Short overcoat with sleeves (kotsik’ in Argyroupoli, saltamarka and abas in Livera, tsocha, gazekin in Αdyssos).

Long overcoat, with or without fur on the hem, with lining and loose sleeves (gouna,5tzioumbe, delme,6kaftan for upper social strata). In Livera there were the western European coat and the Turkish yağmurluk (waterproof cloak) as well. There is also evidence about loose-sleeved overcoats reminiscent of cloaks: maslag, binis, chourka, mousaba (waterproof cloth).

When working in the open air they wore flat and functional shoes from local leather (tsaroucha, tzaggia, tsapoulas, lampsia, yemenia). At home they wore slippers (mesta) or woolen ortara (socks) and dozloukia knitted by women. On formal occasions they wore kountouras, potina and west European leather shoes. The shoes were protected by the kalosa from hard leather worn over them.

The head was covered with the ketse, a hard domed head dress from felt, wrapped and fixed with a kerchief or a piece of cloth: tsit’ or servetta, silveta (the black fabric in Livera). The flat kalpak’ from felt was worn in the past.

Towards the late 19th century boys from 6 or 8 years old put a deep red or black fez on the head, with a black ponpon at the back. They wrapped it with a piece of cloth, while the bridegroom wrapped it with a band from felt, where he fixed a small kerchief, the tsinea. The sweat under the ketse and the fez was absorbed by the terlik’ with the koukoul’, a very small ponpon at the top.

The Lazic zipka is widely considered as the typical male Pontic costume par excellence. It was named after the black, woollen breeches, which were tight below the knees. It was accompanied by a short overcoat (kontes’), from which several chains, a silver chain (kiostek), a charm and a talisman hung, while the breast was adorned with crossed cartrige belts. Around the waist they wore the silachlik, where they tied the tobacco pouch (kovous’, yavlouch). They carried a long dagger in a case (karakoulak), a pistol (dabantzan) and the hanging pouch for the gunpowder (mataran).

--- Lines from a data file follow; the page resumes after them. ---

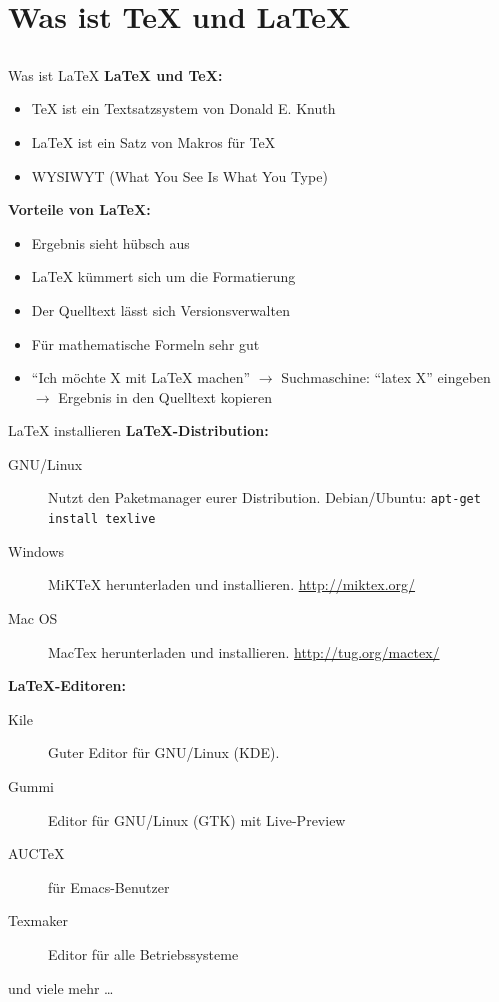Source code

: \documentclass{beamer}
\begin{document}
	\section{Was ist \TeX{} und \LaTeX{}}
		\subsection*{}
		\begin{frame}{Was ist \LaTeX{}}
			\textbf{\LaTeX{} und \TeX{}:}
			\begin{itemize}
				\item \TeX{} ist ein Textsatzsystem von Donald E. Knuth
				\item \LaTeX{} ist ein Satz von Makros für \TeX
				\item WYSIWYT (What You See Is What You Type)
			\end{itemize}
			\vspace{0.2cm}
			\textbf{Vorteile von \LaTeX{}:}
			\begin{itemize}
				\item Ergebnis sieht hübsch aus
				\item \LaTeX{} kümmert sich um die Formatierung
				\item Der Quelltext lässt sich Versionsverwalten
				\item Für mathematische Formeln sehr gut
				\item ``Ich möchte X mit \LaTeX{} machen'' $\rightarrow$
				Suchmaschine: ``latex X'' eingeben $\rightarrow$
				Ergebnis in den Quelltext kopieren
			\end{itemize}
		\end{frame}
		
		
		\begin{frame}{\LaTeX{} installieren}
			\textbf{\LaTeX-Distribution:}
			\begin{description}
				\item[GNU/Linux] Nutzt den Paketmanager eurer Distribution. Debian/Ubuntu: \texttt{apt-get install texlive} 
				\item[Windows] MiKTeX herunterladen und installieren. \url{http://miktex.org/}
				\item[Mac OS] MacTex herunterladen und installieren. \url{http://tug.org/mactex/} 
			\end{description}
			\textbf{\LaTeX-Editoren:}
			\begin{description}
				\item[Kile] Guter Editor für GNU/Linux (KDE).
				\item[Gummi] Editor für GNU/Linux (GTK) mit Live-Preview
				\item[AUCTeX] für Emacs-Benutzer
				\item[Texmaker] Editor für alle Betriebssysteme
			\end{description}
			 und viele mehr \dots
		\end{frame}
		
\end{document}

Around their head they had the koukoula or paslik from black shawl or felt, with two long fringed bands on either side, which were wrapped on the forehead and tied at the back of the head.

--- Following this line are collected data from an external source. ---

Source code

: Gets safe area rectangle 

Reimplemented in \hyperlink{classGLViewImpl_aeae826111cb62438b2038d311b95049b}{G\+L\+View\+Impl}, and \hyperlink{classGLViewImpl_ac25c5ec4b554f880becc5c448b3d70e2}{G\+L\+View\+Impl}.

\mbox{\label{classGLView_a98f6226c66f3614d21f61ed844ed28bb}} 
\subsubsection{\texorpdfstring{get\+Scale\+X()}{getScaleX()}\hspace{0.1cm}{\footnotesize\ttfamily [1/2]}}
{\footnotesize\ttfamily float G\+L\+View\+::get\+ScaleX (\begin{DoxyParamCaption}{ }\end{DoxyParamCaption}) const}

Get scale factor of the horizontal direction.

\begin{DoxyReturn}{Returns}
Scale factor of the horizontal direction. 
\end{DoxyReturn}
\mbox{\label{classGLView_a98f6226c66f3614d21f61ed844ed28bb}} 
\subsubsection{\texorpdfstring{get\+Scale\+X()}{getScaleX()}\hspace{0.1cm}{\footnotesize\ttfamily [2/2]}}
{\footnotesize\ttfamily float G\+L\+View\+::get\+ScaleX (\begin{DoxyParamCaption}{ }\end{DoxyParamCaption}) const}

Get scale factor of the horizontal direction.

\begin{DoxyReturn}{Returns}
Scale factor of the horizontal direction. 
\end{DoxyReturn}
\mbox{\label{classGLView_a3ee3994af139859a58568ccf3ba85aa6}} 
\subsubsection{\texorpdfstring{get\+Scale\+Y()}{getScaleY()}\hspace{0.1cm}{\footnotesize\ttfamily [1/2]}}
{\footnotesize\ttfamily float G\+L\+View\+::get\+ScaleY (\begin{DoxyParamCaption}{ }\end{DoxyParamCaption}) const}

The men, even those not wearing a zipka, carried light weapons. Furthermore, they had a pocket watch (ora, sagat) and rings.

1. 3. Female Costume

As concern dress typology, the female costume belongs to the type ‘costumes with a kavadi’.7 It included:

Kamis’: Long and loose, white cotton, linen or silk garment.

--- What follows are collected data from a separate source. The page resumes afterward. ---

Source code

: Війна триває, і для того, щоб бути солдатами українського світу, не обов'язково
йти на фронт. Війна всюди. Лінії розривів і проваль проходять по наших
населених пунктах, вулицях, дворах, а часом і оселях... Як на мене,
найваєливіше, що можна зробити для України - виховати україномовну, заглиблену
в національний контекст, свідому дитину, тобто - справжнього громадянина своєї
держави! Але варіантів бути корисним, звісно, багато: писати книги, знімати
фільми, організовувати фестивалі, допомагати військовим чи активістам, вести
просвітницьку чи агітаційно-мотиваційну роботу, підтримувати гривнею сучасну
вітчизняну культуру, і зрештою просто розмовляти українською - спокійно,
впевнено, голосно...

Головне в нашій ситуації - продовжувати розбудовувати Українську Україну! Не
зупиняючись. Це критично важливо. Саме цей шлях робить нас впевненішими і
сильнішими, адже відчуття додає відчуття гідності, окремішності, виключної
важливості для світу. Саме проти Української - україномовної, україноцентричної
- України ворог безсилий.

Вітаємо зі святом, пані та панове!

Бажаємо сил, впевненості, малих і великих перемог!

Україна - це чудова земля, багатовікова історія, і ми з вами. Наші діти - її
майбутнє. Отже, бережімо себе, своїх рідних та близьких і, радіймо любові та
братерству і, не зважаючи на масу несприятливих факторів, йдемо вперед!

The breast was retained by a white cotton band tied on the back over the shirt and under the zoupouna or, more rarely, next to the skin (stithopann’, epanokamison, yachalouch).

Vrakin, antzofor’, lomma in Adyssos: Linen or cotton, long breeches with many folds and a lace or embroidery on the hems.

Salvar’, sarval’, salvaropon: Long cotton or woolen breeches.

Zipouna or zoupouna, enderi: Long cotton or woolen garment,8 cut similarly to the Byzantine dalmatica, a type of tunica.9 The breast was open (forming an ellipse in Livera), and buttoned in the waist. The two front parts crossed and opened high up on the sides, thus revealing the salvar.10 In the upper part of the zoupouna there was the decorative pattern of a tyrtle-dove, embroidered with cordons.

Spaler’, sparel’: Fabric lined with a white cloth, with a cordon at the end; it covered the breast to the waist and was tied behind the neck.

A short, open overcoat from felt or velvet was worn over the zipouna, with the so-calledterzi ornamentation (kontes’, katife, hatife, hatifa, saltamarka in Livera, salta in Akdağ, kontogoun’, kapota, polka).

After the wedding and the birth of children the women covered the front part of the zipouna with a square apron from cotton, wool or felt (pistambal’ in Chaldia, empodea in Akdağ, fota in Livera).11

Around the waist they wore a band 3 m long and 0.50 m wide from local heavy shawl or from imported fabric (etzemsal’ from Persia, lachorzonar’ from Lahore, tarapoloz’ from Tripolis of Libya). In Livera women wove a long and narrow band (klemia), which fastened the fota.12

In winter the feet were wrapped with overcoats covered with fur inside and around the ends (delme, libande). Older women wore the akrogouni from felt; it had furry internal lining.13

Around the feet they wore the handmade knitted ortara and kaltzai, while in the hands they had chorota, that is, white or colourful, knitted gloves. The most recent fashion was west European leather gloves. As for shoes, country women usually wore the postala with low heels, from local leather, while in the cities they wore tzaggia, papoutza and koundouras. The wedding shoes the bridegroom offered the bride were red.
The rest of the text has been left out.